-- Material shown follows --
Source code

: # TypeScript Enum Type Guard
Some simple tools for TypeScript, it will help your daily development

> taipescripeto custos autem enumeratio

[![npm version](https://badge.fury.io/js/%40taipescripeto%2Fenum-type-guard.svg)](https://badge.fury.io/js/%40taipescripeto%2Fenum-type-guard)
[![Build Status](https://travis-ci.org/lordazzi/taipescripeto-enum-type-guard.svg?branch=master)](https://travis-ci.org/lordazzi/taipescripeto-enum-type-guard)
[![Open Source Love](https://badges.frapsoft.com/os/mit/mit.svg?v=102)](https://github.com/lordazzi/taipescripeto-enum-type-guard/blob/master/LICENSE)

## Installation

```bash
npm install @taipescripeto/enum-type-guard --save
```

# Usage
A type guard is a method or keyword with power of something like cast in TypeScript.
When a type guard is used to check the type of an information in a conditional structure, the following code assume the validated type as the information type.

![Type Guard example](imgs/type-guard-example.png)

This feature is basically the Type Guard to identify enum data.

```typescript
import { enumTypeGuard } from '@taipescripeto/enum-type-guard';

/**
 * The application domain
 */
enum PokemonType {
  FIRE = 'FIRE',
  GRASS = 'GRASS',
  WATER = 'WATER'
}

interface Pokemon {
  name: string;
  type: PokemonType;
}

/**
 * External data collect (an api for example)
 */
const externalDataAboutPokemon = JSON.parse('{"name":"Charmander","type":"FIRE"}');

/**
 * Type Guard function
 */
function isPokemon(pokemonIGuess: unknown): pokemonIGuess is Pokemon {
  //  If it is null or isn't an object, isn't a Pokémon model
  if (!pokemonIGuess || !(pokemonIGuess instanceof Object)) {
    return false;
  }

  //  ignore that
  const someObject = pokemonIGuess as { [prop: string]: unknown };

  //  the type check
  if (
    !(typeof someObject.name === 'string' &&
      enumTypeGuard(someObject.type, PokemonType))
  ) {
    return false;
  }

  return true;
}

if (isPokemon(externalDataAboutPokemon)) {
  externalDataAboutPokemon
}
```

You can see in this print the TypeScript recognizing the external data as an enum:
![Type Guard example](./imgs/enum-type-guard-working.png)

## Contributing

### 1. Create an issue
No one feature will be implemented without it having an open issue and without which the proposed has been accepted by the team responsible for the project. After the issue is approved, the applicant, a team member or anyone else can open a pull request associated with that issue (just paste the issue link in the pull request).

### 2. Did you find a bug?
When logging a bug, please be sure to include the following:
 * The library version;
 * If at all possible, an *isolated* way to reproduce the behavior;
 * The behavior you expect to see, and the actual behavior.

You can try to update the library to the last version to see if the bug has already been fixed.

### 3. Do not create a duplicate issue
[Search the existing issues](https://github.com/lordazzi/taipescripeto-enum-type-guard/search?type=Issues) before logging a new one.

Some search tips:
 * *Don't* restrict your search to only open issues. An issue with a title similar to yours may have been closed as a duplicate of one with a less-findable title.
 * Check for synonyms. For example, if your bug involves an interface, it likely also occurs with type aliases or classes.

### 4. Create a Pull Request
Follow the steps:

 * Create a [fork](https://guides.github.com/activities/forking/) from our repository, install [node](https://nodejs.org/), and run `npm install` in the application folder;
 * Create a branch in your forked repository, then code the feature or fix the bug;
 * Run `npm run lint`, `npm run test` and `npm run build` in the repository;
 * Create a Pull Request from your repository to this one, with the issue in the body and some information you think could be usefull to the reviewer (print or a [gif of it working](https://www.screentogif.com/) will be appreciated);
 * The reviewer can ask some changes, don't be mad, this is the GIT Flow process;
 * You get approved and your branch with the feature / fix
-- Material shown concluded --
Work instruction: Give back the complete data, each line unchanged.

Exercise output:
Source code

: # TypeScript Enum Type Guard
Some simple tools for TypeScript, it will help your daily development

> taipescripeto custos autem enumeratio

[![npm version](https://badge.fury.io/js/%40taipescripeto%2Fenum-type-guard.svg)](https://badge.fury.io/js/%40taipescripeto%2Fenum-type-guard)
[![Build Status](https://travis-ci.org/lordazzi/taipescripeto-enum-type-guard.svg?branch=master)](https://travis-ci.org/lordazzi/taipescripeto-enum-type-guard)
[![Open Source Love](https://badges.frapsoft.com/os/mit/mit.svg?v=102)](https://github.com/lordazzi/taipescripeto-enum-type-guard/blob/master/LICENSE)

## Installation

```bash
npm install @taipescripeto/enum-type-guard --save
```

# Usage
A type guard is a method or keyword with power of something like cast in TypeScript.
When a type guard is used to check the type of an information in a conditional structure, the following code assume the validated type as the information type.

![Type Guard example](imgs/type-guard-example.png)

This feature is basically the Type Guard to identify enum data.

```typescript
import { enumTypeGuard } from '@taipescripeto/enum-type-guard';

/**
 * The application domain
 */
enum PokemonType {
  FIRE = 'FIRE',
  GRASS = 'GRASS',
  WATER = 'WATER'
}

interface Pokemon {
  name: string;
  type: PokemonType;
}

/**
 * External data collect (an api for example)
 */
const externalDataAboutPokemon = JSON.parse('{"name":"Charmander","type":"FIRE"}');

/**
 * Type Guard function
 */
function isPokemon(pokemonIGuess: unknown): pokemonIGuess is Pokemon {
  //  If it is null or isn't an object, isn't a Pokémon model
  if (!pokemonIGuess || !(pokemonIGuess instanceof Object)) {
    return false;
  }

  //  ignore that
  const someObject = pokemonIGuess as { [prop: string]: unknown };

  //  the type check
  if (
    !(typeof someObject.name === 'string' &&
      enumTypeGuard(someObject.type, PokemonType))
  ) {
    return false;
  }

  return true;
}

if (isPokemon(externalDataAboutPokemon)) {
  externalDataAboutPokemon
}
```

You can see in this print the TypeScript recognizing the external data as an enum:
![Type Guard example](./imgs/enum-type-guard-working.png)

## Contributing

### 1. Create an issue
No one feature will be implemented without it having an open issue and without which the proposed has been accepted by the team responsible for the project. After the issue is approved, the applicant, a team member or anyone else can open a pull request associated with that issue (just paste the issue link in the pull request).

### 2. Did you find a bug?
When logging a bug, please be sure to include the following:
 * The library version;
 * If at all possible, an *isolated* way to reproduce the behavior;
 * The behavior you expect to see, and the actual behavior.

You can try to update the library to the last version to see if the bug has already been fixed.

### 3. Do not create a duplicate issue
[Search the existing issues](https://github.com/lordazzi/taipescripeto-enum-type-guard/search?type=Issues) before logging a new one.

Some search tips:
 * *Don't* restrict your search to only open issues. An issue with a title similar to yours may have been closed as a duplicate of one with a less-findable title.
 * Check for synonyms. For example, if your bug involves an interface, it likely also occurs with type aliases or classes.

### 4. Create a Pull Request
Follow the steps:

 * Create a [fork](https://guides.github.com/activities/forking/) from our repository, install [node](https://nodejs.org/), and run `npm install` in the application folder;
 * Create a branch in your forked repository, then code the feature or fix the bug;
 * Run `npm run lint`, `npm run test` and `npm run build` in the repository;
 * Create a Pull Request from your repository to this one, with the issue in the body and some information you think could be usefull to the reviewer (print or a [gif of it working](https://www.screentogif.com/) will be appreciated);
 * The reviewer can ask some changes, don't be mad, this is the GIT Flow process;
 * You get approved and your branch with the feature / fix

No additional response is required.